Chidambarathil Oru Appasamy is a 2005 Indian Tamil-language satirical film directed by Thankar Bachan, who also wrote the screenplay and stars with Navya Nair. It is a remake of the Malayalam film Chinthavishtayaya Shyamala (1998).

== Plot ==

Elangovan is a school teacher in Chidambaram who is a jack of all trades but master of none. He spends time with friends boozing, gambling, and trying out new businesses that always fail. His wife is Thenmozhi, and they have two daughters. Elangovan's father and father-in-law try to make him responsible towards his family, but he refuses to take up anything serious in life. On everyone's advice, Elangovan goes to Sabarimala after taking Vrath but returns to continue as Sanyasi without being the least bothered about his duties towards his family. Fearing his wife and relatives, he decides to join a mutt, but there also he is unable to sustain. In the meantime, Thenmozhi works hard to educate her children. She is mentally prepared to live without her husband when he returns and pleads with her as usual. This time, she is not willing to pardon him and ignores him. What happens then forms the climax and message of the film.

== Production ==
Chidambarathil Oru Appasamy is a remake of the Malayalam film Chinthavishtayaya Shyamala (1998). Director Thangar Bachan made his acting debut as lead actor with this film. He stated he had to do the role as no actor was willing to portray the father of two children.

== Soundtrack ==
The soundtrack was composed by Ilaiyaraaja. The audio launch was held in Chennai on 12 August 2005. The audio was released by director Bharathiraja and was received by Balu Mahendra.

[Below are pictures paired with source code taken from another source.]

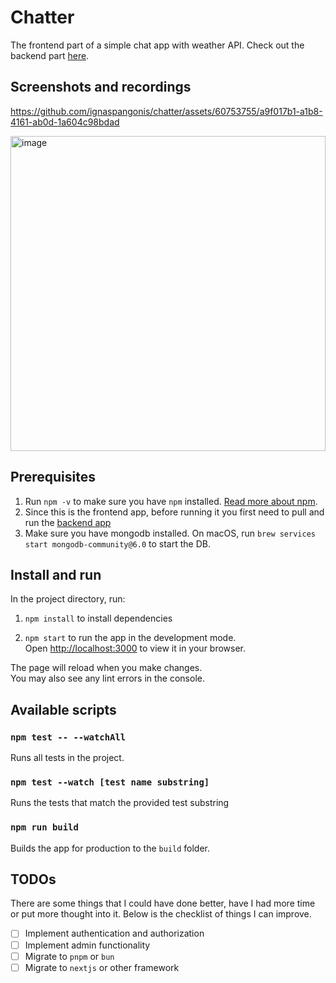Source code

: # Chatter

The frontend part of a simple chat app with weather API. Check out the backend part [here](https://github.com/ignaspangonis/chatter-service).

## Screenshots and recordings

https://github.com/ignaspangonis/chatter/assets/60753755/a9f017b1-a1b8-4161-ab0d-1a604c98bdad

<img width="504" alt="image" src="https://github.com/ignaspangonis/chatter/assets/60753755/1dc50961-9791-44a6-a781-b4ad3182e2a8">

## Prerequisites

1. Run `npm -v` to make sure you have `npm` installed. [Read more about npm](https://docs.npmjs.com/getting-started).
2. Since this is the frontend app, before running it you first need to pull and run the [backend app](https://github.com/ignaspangonis/chatter-service/)
3. Make sure you have mongodb installed. On macOS, run `brew services start mongodb-community@6.0` to start the DB.

## Install and run

In the project directory, run:

1. `npm install` to install dependencies

2. `npm start` to run the app in the development mode.\
Open [http://localhost:3000](http://localhost:3000) to view it in your browser.

The page will reload when you make changes.\
You may also see any lint errors in the console.

## Available scripts

### `npm test -- --watchAll`

Runs all tests in the project.

### `npm test --watch [test name substring]`

Runs the tests that match the provided test substring

### `npm run build`

Builds the app for production to the `build` folder.

## TODOs

There are some things that I could have done better, have I had more time or put more thought into it. Below is the checklist of things I can improve.

- [ ] Implement authentication and authorization
- [ ] Implement admin functionality
- [ ] Migrate to `pnpm` or `bun`
- [ ] Migrate to `nextjs` or other framework

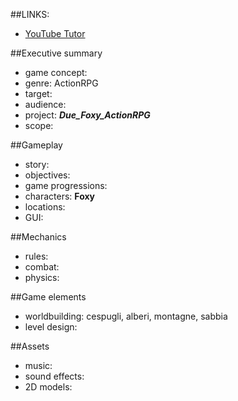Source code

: ##LINKS:
  - [YouTube Tutor](https://www.youtube.com/watch?v=UfKMgHbaGow&list=PL9FzW-m48fn2SlrW0KoLT4n5egNdX-W9a&index=4&ab_channel=HeartBeast)

##Executive summary
  - game concept: 
  - genre: ActionRPG
  - target: 
  - audience:
  - project: **_Due_Foxy_ActionRPG_**
  - scope:

##Gameplay 
  - story:
  - objectives:
  - game progressions: 
  - characters: **Foxy**
  - locations:
  - GUI:

##Mechanics
  - rules:
  - combat:
  - physics:

##Game elements 
  - worldbuilding: cespugli, alberi, montagne, sabbia
  - level design:

##Assets
  - music:
  - sound effects:
  - 2D models:
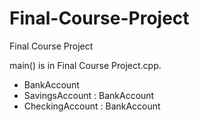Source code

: # Final-Course-Project
Final Course Project

main() is in Final Course Project.cpp.

- BankAccount
- SavingsAccount : BankAccount
- CheckingAccount : BankAccount
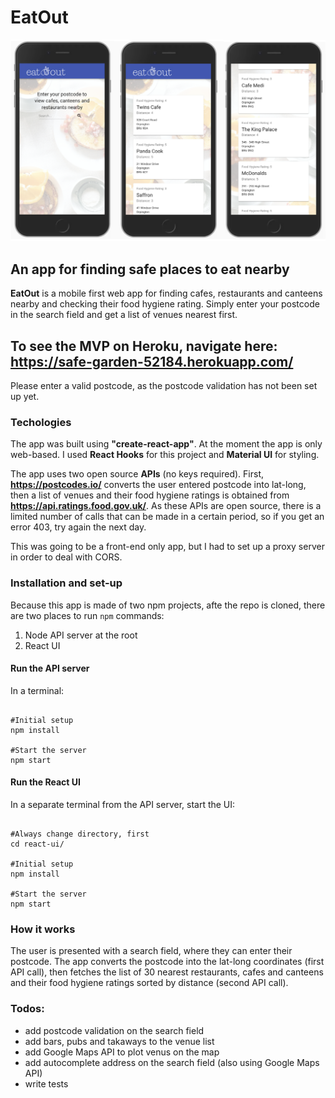 # EatOut

![App Screenshot](/react-ui/src/assets/screenshot.png)

## An app for finding safe places to eat nearby

**EatOut** is a mobile first web app for finding cafes, restaurants and canteens nearby and checking their food hygiene rating. Simply enter your postcode in the search field and get a list of venues nearest first.

## To see the MVP on Heroku, navigate here: https://safe-garden-52184.herokuapp.com/

Please enter a valid postcode, as the postcode validation has not been set up yet.

### Techologies

The app was built using **"create-react-app"**. At the moment the app is only web-based. I used **React Hooks** for this project and **Material UI** for styling.

The app uses two open source **APIs** (no keys required). First, **https://postcodes.io/** converts the user entered postcode into lat-long, then a list of venues and their food hygiene ratings is obtained from **https://api.ratings.food.gov.uk/**. As these APIs are open source, there is a limited number of calls that can be made in a certain period, so if you get an error 403, try again the next day.

This was going to be a front-end only app, but I had to set up a proxy server in order to deal with CORS.

### Installation and set-up

Because this app is made of two npm projects, afte the repo is cloned, there are two places to run `npm` commands:

1. Node API server at the root
2. React UI

#### Run the API server

In a terminal:

<pre><code>
#Initial setup
npm install

#Start the server
npm start
</code></pre>

#### Run the React UI

In a separate terminal from the API server, start the UI:

<pre><code>
#Always change directory, first
cd react-ui/

#Initial setup
npm install

#Start the server
npm start
</code></pre>

### How it works

The user is presented with a search field, where they can enter their postcode. The app converts the postcode into the lat-long coordinates (first API call), then fetches the list of 30 nearest restaurants, cafes and canteens and their food hygiene ratings sorted by distance (second API call).

### Todos:

- add postcode validation on the search field
- add bars, pubs and takaways to the venue list
- add Google Maps API to plot venus on the map
- add autocomplete address on the search field (also using Google Maps API)
- write tests
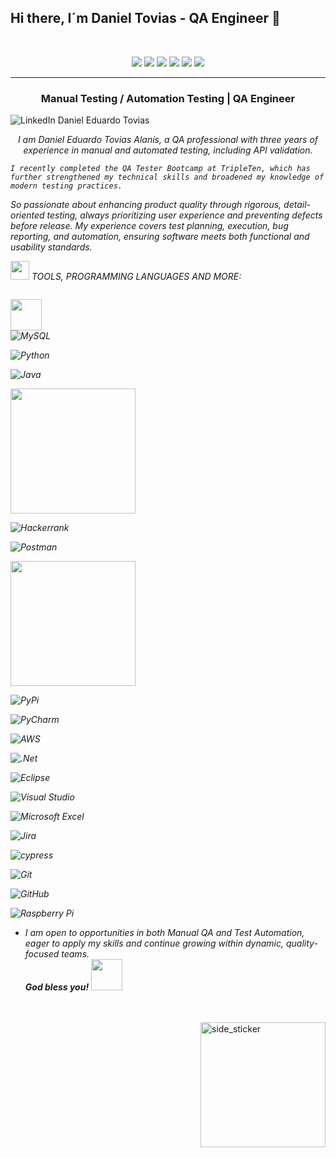 ## Hi there, I´m Daniel Tovias - QA Engineer 👋

<p align="center">
  
</p>
<br>
<p align="left"> 

 </p>
 <p align="center">
<img src="https://img.shields.io/badge/Age-26-blue" />
  <img src="https://img.shields.io/badge/Focus-Automation%20Testing-brightgreen" />
  <img src="https://img.shields.io/badge/Focus-Manual%20Testing-brightgreen" />
  <img src="https://img.shields.io/badge/Focus-Mobile%20Testing-brightgreen" />
  <img src="https://img.shields.io/badge/Focus-API%20Testing-brightgreen" />
  <img src="https://img.shields.io/badge/Languages-English%20%26%20Spanish-brightgreen" />
</p>
<hr>
<h3 align="center">Manual Testing / Automation Testing | QA Engineer </h3>
<p align="center">
  
  ![LinkedIn](https://img.shields.io/badge/linkedin-%230077B5.svg?style=for-the-badge&logo=linkedin&logoColor=white) Daniel Eduardo Tovias 
</p>
</p>
<p align="center">
  <em>
    I am Daniel Eduardo Tovias Alanís, a QA professional with three years of experience in manual and automated testing, including API validation. 
    
    I recently completed the QA Tester Bootcamp at TripleTen, which has further strengthened my technical skills and broadened my knowledge of modern testing practices.
So passionate about enhancing product quality through rigorous, detail-oriented testing, always prioritizing user experience and preventing defects before release. My experience covers test planning, execution, bug reporting, and automation, ensuring software meets both functional and usability standards.


<img src="https://media.giphy.com/media/iY8CRBdQXODJSCERIr/giphy.gif" width="30px">&nbsp;TOOLS, PROGRAMMING LANGUAGES AND MORE:
<p align="left">

  <code> <img height="50" src="![MySQL](https://img.shields.io/badge/mysql-4479A1.svg?style=for-the-badge&logo=mysql&logoColor=white)"> </code>
![MySQL](https://img.shields.io/badge/mysql-4479A1.svg?style=for-the-badge&logo=mysql&logoColor=white)

![Python](https://img.shields.io/badge/python-3670A0?style=for-the-badge&logo=python&logoColor=ffdd54)

![Java](https://img.shields.io/badge/java-%23ED8B00.svg?style=for-the-badge&logo=openjdk&logoColor=white)

<img src="https://img.shields.io/badge/Selenium-43B02A?logo=Selenium&logoColor=white" height="200"/>

![Hackerrank](https://img.shields.io/badge/-Hackerrank-2EC866?style=for-the-badge&logo=HackerRank&logoColor=white)

![Postman](https://img.shields.io/badge/Postman-FF6C37?style=for-the-badge&logo=postman&logoColor=white)

<img src="https://img.shields.io/badge/Selenium-43B02A?logo=Selenium&logoColor=white" height="200"/>


![PyPi](https://img.shields.io/badge/pypi-%23ececec.svg?style=for-the-badge&logo=pypi&logoColor=1f73b7)

![PyCharm](https://img.shields.io/badge/pycharm-143?style=for-the-badge&logo=pycharm&logoColor=black&color=black&labelColor=green)

![AWS](https://img.shields.io/badge/AWS-%23FF9900.svg?style=for-the-badge&logo=amazon-aws&logoColor=white)

![.Net](https://img.shields.io/badge/.NET-5C2D91?style=for-the-badge&logo=.net&logoColor=white)

![Eclipse](https://img.shields.io/badge/Eclipse-FE7A16.svg?style=for-the-badge&logo=Eclipse&logoColor=white)

![Visual Studio](https://img.shields.io/badge/Visual%20Studio-5C2D91.svg?style=for-the-badge&logo=visual-studio&logoColor=white)

![Microsoft Excel](https://img.shields.io/badge/Microsoft_Excel-217346?style=for-the-badge&logo=microsoft-excel&logoColor=white)

![Jira](https://img.shields.io/badge/jira-%230A0FFF.svg?style=for-the-badge&logo=jira&logoColor=white)

![cypress](https://img.shields.io/badge/-cypress-%23E5E5E5?style=for-the-badge&logo=cypress&logoColor=058a5e)

![Git](https://img.shields.io/badge/git-%23F05033.svg?style=for-the-badge&logo=git&logoColor=white)

![GitHub](https://img.shields.io/badge/github-%23121011.svg?style=for-the-badge&logo=github&logoColor=white)

![Raspberry Pi](https://img.shields.io/badge/-Raspberry_Pi-C51A4A?style=for-the-badge&logo=Raspberry-Pi)

<p align="center">


- I am open to opportunities in both Manual QA and Test Automation, eager to apply my skills and continue growing within dynamic, quality-focused teams.
  </em> 
  <br>
    <b><i align="center">God bless you!</i></b> <img src="https://media.giphy.com/media/qjqUcgIyRjsl2/giphy.gif" width="50" />
</p>
<br><br>
<img align="right" width=200px height=200px alt="side_sticker" src="https://media.giphy.com/media/TEnXkcsHrP4YedChhA/giphy.gif" />







 




<!--
**DanielEduardoTovias/DanielEduardoTovias** is a ✨ _special_ ✨ repository because its `README.md` (this file) appears on your GitHub profile.

Here are some ideas to get you started:

- 🔭 I’m currently working on ...
- 🌱 I’m currently learning ...
- 👯 I’m looking to collaborate on ...
- 🤔 I’m looking for help with ...
- 💬 Ask me about ...
- 📫 How to reach me: ...
- 😄 Pronouns: ...
- ⚡ Fun fact: ...
-->
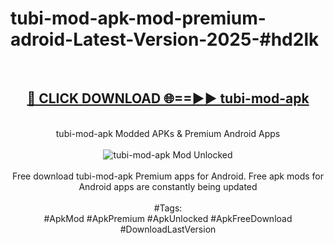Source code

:<h1>tubi-mod-apk-mod-premium-adroid-Latest-Version-2025-#hd2lk</h1>
<br>
<div align="center">
<h2><a href="https://app.mediaupload.pro/?title=tubi-mod-apk&ref=9" rel="nofollow">🔴 CLICK DOWNLOAD 🌐==►► tubi-mod-apk</a></h2>
<br>
tubi-mod-apk Modded APKs & Premium Android Apps
<br>
<br>
<a href="https://app.mediaupload.pro/?title=tubi-mod-apk&ref=9" rel="nofollow" data-target="animated-image.originalLink"><img src="https://github.com/user-attachments/assets/0f9c940e-d8b0-45ae-aac7-cd30a18b3e1c" alt="tubi-mod-apk Mod Unlocked" style="max-width: 100%; display: inline-block;" data-target="animated-image.originalImage"></a>
<br><br>
Free download tubi-mod-apk Premium apps for Android. Free apk mods for Android apps are constantly being updated
<br><br>
#Tags:
<br>
#ApkMod #ApkPremium #ApkUnlocked #ApkFreeDownload #DownloadLastVersion
</div>
<br>
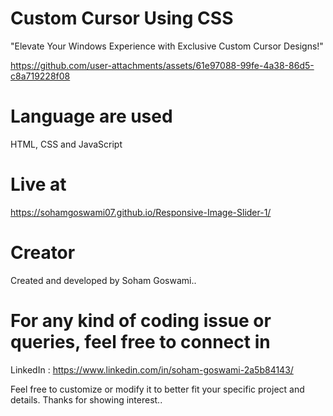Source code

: # Custom Cursor Using CSS
"Elevate Your Windows Experience with Exclusive Custom Cursor Designs!"  

https://github.com/user-attachments/assets/61e97088-99fe-4a38-86d5-c8a719228f08

# Language are used
HTML, CSS and JavaScript

# Live at
https://sohamgoswami07.github.io/Responsive-Image-Slider-1/

# Creator
Created and developed by Soham Goswami..

# For any kind of coding issue or queries, feel free to connect in
LinkedIn : https://www.linkedin.com/in/soham-goswami-2a5b84143/

Feel free to customize or modify it to better fit your specific project and details.
Thanks for showing interest..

| Song | Singers | Lyrics |
|---|---|---|
| "Nalla Vaazhvu" | Manjari, Karthik, Chorus | Vaali |
| "Ayya Enna" | Manjari, Tippu | Gangai Amaran |
| "Pudhusa Nenachikittu" | Tippu, Ranjith | Muthulingam |
| "Ponna Porandha" | Manjari | Mu. Metha |
| "Anaithu Vidungal" | Febi Mani, Ranjith, Naveen | Palani Bharathi |

== Release and reception ==
The film's television rights were sold to Jaya TV, and it premiered there on Diwali while still playing in theatres. S. R. Ashok Kumar of The Hindu wrote, "Thankar Bachan passes muster in the lead role. But it is Navya Nair as the beleaguered wife who steals the show". Sify wrote, "The goodness of COA lies in the simple story, an outstanding performance by Navya Nair and soulful music of Ilaiyaraaja. The film with its cute message seeped in real life situations will keep you engrossed". Lajjavathi of Kalki praised the acting of Navya Nair and Ilaiyaraaja's music but criticised the director for adding item number and felt most of the scenes feel predictable.